As the sequence of TLR1LB was unclear from sequence files and EST data, the full sequence was confirmed using primers shown in Additional File 3. To improve sequence quality of TLR1LB TOP sequence (see Additional File 3) we collected PCR products from agarose gels using the QIAEXII gel extraction kit (Qiagen Hilden). Inserts were grown in bacterial colonies on agar plates before colonies were inoculated into LB medium and plasmids purified using the QIAprep Miniprep kit (Qiagen Hilden). For all other sequences (those used in the SNP analysis) PCR products were purified using ExoSap and sequenced in both directions using the BigDye® Terminator v3.1 Cycle sequencing kit.
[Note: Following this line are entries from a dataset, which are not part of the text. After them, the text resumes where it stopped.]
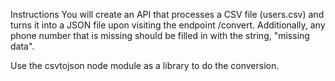 Instructions
You will create an API that processes a CSV file (users.csv) and turns it into a JSON file upon visiting the endpoint /convert. Additionally, any phone number that is missing should be filled in with the string, "missing data".

Use the csvtojson node module as a library to do the conversion. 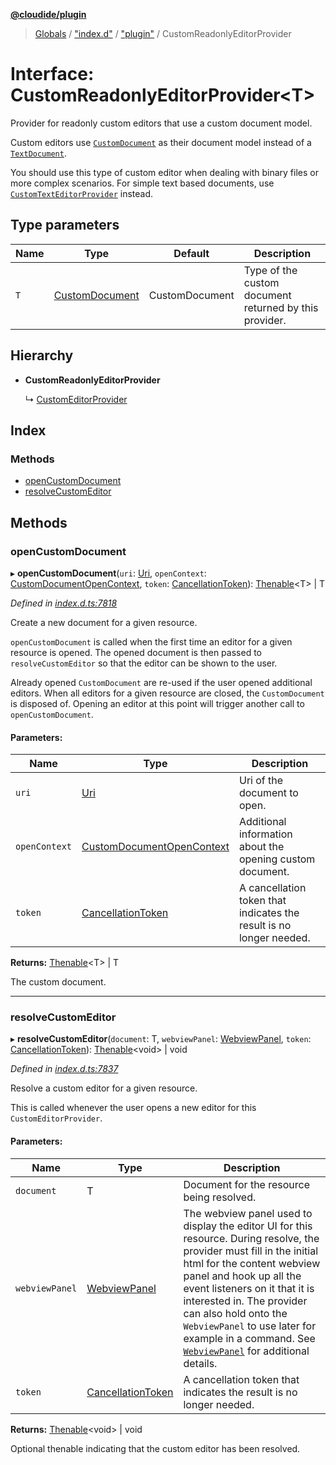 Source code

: **[@cloudide/plugin](../README.md)**

> [Globals](../README.md) / ["index.d"](../modules/_index_d_.md) / ["plugin"](../modules/_index_d_._plugin_.md) / CustomReadonlyEditorProvider

# Interface: CustomReadonlyEditorProvider\<T>

Provider for readonly custom editors that use a custom document model.

Custom editors use [`CustomDocument`](#CustomDocument) as their document model instead of a [`TextDocument`](#TextDocument).

You should use this type of custom editor when dealing with binary files or more complex scenarios. For simple
text based documents, use [`CustomTextEditorProvider`](#CustomTextEditorProvider) instead.

## Type parameters

Name | Type | Default | Description |
------ | ------ | ------ | ------ |
`T` | [CustomDocument](_index_d_._plugin_.customdocument.md) | CustomDocument | Type of the custom document returned by this provider.  |

## Hierarchy

* **CustomReadonlyEditorProvider**

  ↳ [CustomEditorProvider](_index_d_._plugin_.customeditorprovider.md)

## Index

### Methods

* [openCustomDocument](_index_d_._plugin_.customreadonlyeditorprovider.md#opencustomdocument)
* [resolveCustomEditor](_index_d_._plugin_.customreadonlyeditorprovider.md#resolvecustomeditor)

## Methods

### openCustomDocument

▸ **openCustomDocument**(`uri`: [Uri](../classes/_index_d_._plugin_.uri.md), `openContext`: [CustomDocumentOpenContext](_index_d_._plugin_.customdocumentopencontext.md), `token`: [CancellationToken](_index_d_._plugin_.cancellationtoken.md)): [Thenable](_index_d_.thenable.md)\<T> \| T

*Defined in [index.d.ts:7818](https://github.com/shuyaqian/cloudide-plugin-api/blob/6d83fa1/index.d.ts#L7818)*

Create a new document for a given resource.

`openCustomDocument` is called when the first time an editor for a given resource is opened. The opened
document is then passed to `resolveCustomEditor` so that the editor can be shown to the user.

Already opened `CustomDocument` are re-used if the user opened additional editors. When all editors for a
given resource are closed, the `CustomDocument` is disposed of. Opening an editor at this point will
trigger another call to `openCustomDocument`.

#### Parameters:

Name | Type | Description |
------ | ------ | ------ |
`uri` | [Uri](../classes/_index_d_._plugin_.uri.md) | Uri of the document to open. |
`openContext` | [CustomDocumentOpenContext](_index_d_._plugin_.customdocumentopencontext.md) | Additional information about the opening custom document. |
`token` | [CancellationToken](_index_d_._plugin_.cancellationtoken.md) | A cancellation token that indicates the result is no longer needed.  |

**Returns:** [Thenable](_index_d_.thenable.md)\<T> \| T

The custom document.

___

### resolveCustomEditor

▸ **resolveCustomEditor**(`document`: T, `webviewPanel`: [WebviewPanel](_index_d_._plugin_.webviewpanel.md), `token`: [CancellationToken](_index_d_._plugin_.cancellationtoken.md)): [Thenable](_index_d_.thenable.md)\<void> \| void

*Defined in [index.d.ts:7837](https://github.com/shuyaqian/cloudide-plugin-api/blob/6d83fa1/index.d.ts#L7837)*

Resolve a custom editor for a given resource.

This is called whenever the user opens a new editor for this `CustomEditorProvider`.

#### Parameters:

Name | Type | Description |
------ | ------ | ------ |
`document` | T | Document for the resource being resolved.  |
`webviewPanel` | [WebviewPanel](_index_d_._plugin_.webviewpanel.md) | The webview panel used to display the editor UI for this resource.  During resolve, the provider must fill in the initial html for the content webview panel and hook up all the event listeners on it that it is interested in. The provider can also hold onto the `WebviewPanel` to use later for example in a command. See [`WebviewPanel`](#WebviewPanel) for additional details.  |
`token` | [CancellationToken](_index_d_._plugin_.cancellationtoken.md) | A cancellation token that indicates the result is no longer needed.  |

**Returns:** [Thenable](_index_d_.thenable.md)\<void> \| void

Optional thenable indicating that the custom editor has been resolved.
Genetic linkage mapping of Toll-like receptor genes

Two single nucleotide polymorphisms (SNPs) were identified in the TLR1LB expression fragment (for primer list see Additional File 3) from Red Jungle Fowl and White Leghorn parent birds [55]. Sequences from offspring were sequenced and genotyped and these data used for genetic mapping. TLR1LA is known to map closely to TLR1LB [Genbank: NW_001471687]. Consequently this information can map both genes. The map locations of other chicken TLRs was determined using cDNA sequences in a BLAT search on the UCSC genome browser [56]. The sequence for chicken TLR2B was shown to contain a gap of unidentified nucleotides. This region was sequenced in both versions of TLR2 and the gap found to be an assembly artefact on both the February 2004 and May 2006 genome builds [Genbank: EF595650].

Calculation of time of divergence of duplicated genes

Nucleotide alignments of chicken TLR duplications were created using DAMBE [57] which aligns nucleotide sequences to the protein alignment one codon at a time, thus allowing functionally similar areas of each gene to remain aligned and not become victim of codon slippage. Non-synonymous (dN) and synonymous sequence divergence (dS) were estimated with the codeml program in PAML [58] in Runmode = -2 with codonfreq = 2 using the Goldman and Yang [59] substitution model. The substitution rates were estimated using the nucleotide frequencies at each codon position using the F3 × 4 model [58] to estimate the expected codon frequencies.

In order to get an estimate of the age of these duplications (T) the equation, r = K/(2T) [24] was used, where r is the neutral substitution rate per site per year and K is the total synonymous sequence divergence (dS) for the total aligned sequence (0.4119 and 0.184 for TLRs 1 like and 2 respectively). We used an overall estimate of r = 1.4 × 10-9 that we obtained by dividing the autosomal sequence divergence between chicken and turkey (0.1008) from Axelsson et al. [60] with the time of divergence between chicken and turkey of 28 × 106 – 45 × 106[61, 62].